Mixing of Impactor Liquid Cores and Planetesimals Constrained by Single Silicate Crystal Magnetism

Thursday, 18 December 2014: 4:15 PM
Richard K. Bono1, John Anthony Tarduno1,2, Francis Nimmo3, Edward Scott4 and Ludovic Ferrière5, (1)University of Rochester, Department of Earth & Environmental Sciences, Rochester, NY, United States, (2)University of Rochester, Department of Physics & Astronomy, Rochester, NY, United States, (3)University of California-Santa Cruz, Department of Earth and Planetary Sciences, Santa Cruz, CA, United States, (4)University of Hawaii at Manoa, Hawaii Institute for Geophysics and Planetology, Honolulu, HI, United States, (5)Natural History Museum Vienna, Vienna, Austria
The formation of pallasites, meteorites composed mainly of intermixed FeNi metal and angular to rounded olivine crystals, has been a paradox because these components should have separated into distinct layers at their putative location of origin: the core-mantle boundary (CMB) of an asteroid. Paleomagnetic study of gem-like angular olivine bearing minute magnetic inclusions from the main group Esquel and Imilac pallasite meteorites, however, reveals the past presence of strong magnetic fields requiring a core dynamo. A CMB location is too hot for pallasites to record these magnetizations. Alternatively, the paleomagnetic field strengths, combined with cooling rate data and thermal modeling, suggest an origin for main group pallasites in the shallow mantle of a parent body, with the FeNi metal originating from the liquid core of an impactor (Tarduno et al., Science, 2012). Here, we extend this model to include the origin of main group pallasite meteorites with rounded olivine, and pallasites of the Eagle Station group. Main group pallasites with rounded olivine (e.g., Springwater) could have formed in larger intruded liquid FeNi masses relative to the thinner dikes envisioned for the formation of pallasites with angular olivine crystals. Pallasites of the Eagle Station group have an oxygen isotope composition different from that of the main group and thus require a separate parent body. Olivine from the Eagle Station pallasite also carries a paleomagnetic record; therefore pallasites from this group may have also formed by collision.

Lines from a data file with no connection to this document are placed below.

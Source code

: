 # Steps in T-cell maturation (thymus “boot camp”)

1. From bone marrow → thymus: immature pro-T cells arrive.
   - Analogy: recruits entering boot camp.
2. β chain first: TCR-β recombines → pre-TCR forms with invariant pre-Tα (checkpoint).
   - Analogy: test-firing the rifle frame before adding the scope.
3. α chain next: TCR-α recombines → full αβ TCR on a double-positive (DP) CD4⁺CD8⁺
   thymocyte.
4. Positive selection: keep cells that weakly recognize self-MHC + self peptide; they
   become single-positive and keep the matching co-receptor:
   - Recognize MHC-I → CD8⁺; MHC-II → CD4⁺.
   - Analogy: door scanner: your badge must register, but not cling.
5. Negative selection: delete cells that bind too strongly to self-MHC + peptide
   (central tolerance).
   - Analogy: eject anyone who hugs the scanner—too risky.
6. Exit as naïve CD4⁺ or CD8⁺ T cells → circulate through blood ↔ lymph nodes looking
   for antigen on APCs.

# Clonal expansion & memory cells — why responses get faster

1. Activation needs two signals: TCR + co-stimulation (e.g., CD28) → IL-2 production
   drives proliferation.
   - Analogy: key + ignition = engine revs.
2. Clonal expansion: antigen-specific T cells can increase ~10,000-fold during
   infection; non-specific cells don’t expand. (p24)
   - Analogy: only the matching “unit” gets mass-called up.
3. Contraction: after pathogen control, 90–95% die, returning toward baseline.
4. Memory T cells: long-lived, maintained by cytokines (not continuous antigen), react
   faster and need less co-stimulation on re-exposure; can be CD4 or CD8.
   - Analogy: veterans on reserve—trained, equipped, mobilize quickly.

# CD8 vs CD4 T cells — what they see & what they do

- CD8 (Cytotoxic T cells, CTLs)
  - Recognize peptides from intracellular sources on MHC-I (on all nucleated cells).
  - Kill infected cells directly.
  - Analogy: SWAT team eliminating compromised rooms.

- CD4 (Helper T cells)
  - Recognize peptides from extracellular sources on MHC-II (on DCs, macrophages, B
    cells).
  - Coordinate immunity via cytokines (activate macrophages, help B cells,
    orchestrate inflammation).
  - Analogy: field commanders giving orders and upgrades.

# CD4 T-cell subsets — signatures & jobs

Interestingly, the magnetization of the Eagle Station pallasite is multi-component and distinctly different from the main group. This signal potentially records a combination of a dynamo signal and a later shock heating event. Mesosiderites may represent a third parent body formed by impactor liquid FeNi metal injected into the crust of an asteroid. These observations suggest liquid metal intrusion from differentiated impactors may have been a common process influencing the formation of planetesimals and protoplanets.